_TASK PROMPT_
Could you copy out every line of the data where the word "Câmara" occurs?

_DATA RECORDS_
+ + + + +

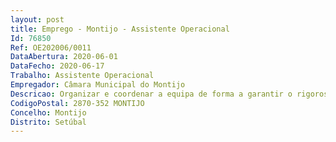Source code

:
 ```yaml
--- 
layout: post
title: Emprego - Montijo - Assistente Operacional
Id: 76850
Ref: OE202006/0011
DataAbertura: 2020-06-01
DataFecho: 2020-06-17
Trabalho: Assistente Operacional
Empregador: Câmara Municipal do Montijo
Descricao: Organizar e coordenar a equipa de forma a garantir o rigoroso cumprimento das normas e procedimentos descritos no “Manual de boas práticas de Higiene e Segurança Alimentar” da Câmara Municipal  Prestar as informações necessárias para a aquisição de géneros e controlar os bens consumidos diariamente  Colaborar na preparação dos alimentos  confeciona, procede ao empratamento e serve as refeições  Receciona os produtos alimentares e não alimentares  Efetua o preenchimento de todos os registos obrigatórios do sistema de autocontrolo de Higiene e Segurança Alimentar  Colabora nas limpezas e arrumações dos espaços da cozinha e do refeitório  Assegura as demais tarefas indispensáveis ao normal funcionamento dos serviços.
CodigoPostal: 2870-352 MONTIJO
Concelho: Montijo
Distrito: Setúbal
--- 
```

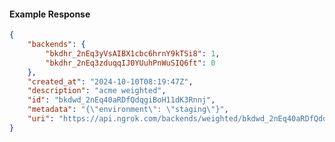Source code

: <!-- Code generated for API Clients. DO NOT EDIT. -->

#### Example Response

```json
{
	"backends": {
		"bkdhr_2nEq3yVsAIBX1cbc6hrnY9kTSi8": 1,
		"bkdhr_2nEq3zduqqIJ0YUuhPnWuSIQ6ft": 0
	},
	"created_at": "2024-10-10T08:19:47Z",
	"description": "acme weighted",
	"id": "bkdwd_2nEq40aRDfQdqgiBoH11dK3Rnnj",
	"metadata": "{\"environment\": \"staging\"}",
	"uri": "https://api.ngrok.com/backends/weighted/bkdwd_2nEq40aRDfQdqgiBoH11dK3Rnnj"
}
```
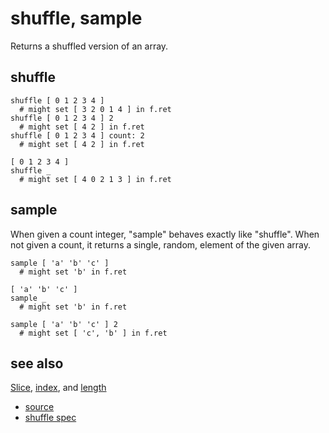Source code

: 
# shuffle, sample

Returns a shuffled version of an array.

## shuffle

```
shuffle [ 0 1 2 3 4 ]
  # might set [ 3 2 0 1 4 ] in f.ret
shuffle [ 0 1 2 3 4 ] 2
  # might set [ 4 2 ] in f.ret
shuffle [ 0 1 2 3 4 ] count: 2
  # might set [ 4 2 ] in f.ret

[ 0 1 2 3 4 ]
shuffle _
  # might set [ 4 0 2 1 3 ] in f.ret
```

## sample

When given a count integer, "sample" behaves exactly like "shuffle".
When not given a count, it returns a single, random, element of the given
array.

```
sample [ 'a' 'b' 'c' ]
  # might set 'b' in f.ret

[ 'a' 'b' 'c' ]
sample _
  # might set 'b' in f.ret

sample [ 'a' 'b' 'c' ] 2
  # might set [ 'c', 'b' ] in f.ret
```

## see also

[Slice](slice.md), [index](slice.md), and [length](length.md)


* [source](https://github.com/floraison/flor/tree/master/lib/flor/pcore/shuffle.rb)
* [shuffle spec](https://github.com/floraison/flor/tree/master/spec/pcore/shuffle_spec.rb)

+ + + + +

_ANSWER BOX_
Empregador: Câmara Municipal do Montijo
Descricao: Organizar e coordenar a equipa de forma a garantir o rigoroso cumprimento das normas e procedimentos descritos no “Manual de boas práticas de Higiene e Segurança Alimentar” da Câmara Municipal  Prestar as informações necessárias para a aquisição de géneros e controlar os bens consumidos diariamente  Colaborar na preparação dos alimentos  confeciona, procede ao empratamento e serve as refeições  Receciona os produtos alimentares e não alimentares  Efetua o preenchimento de todos os registos obrigatórios do sistema de autocontrolo de Higiene e Segurança Alimentar  Colabora nas limpezas e arrumações dos espaços da cozinha e do refeitório  Assegura as demais tarefas indispensáveis ao normal funcionamento dos serviços.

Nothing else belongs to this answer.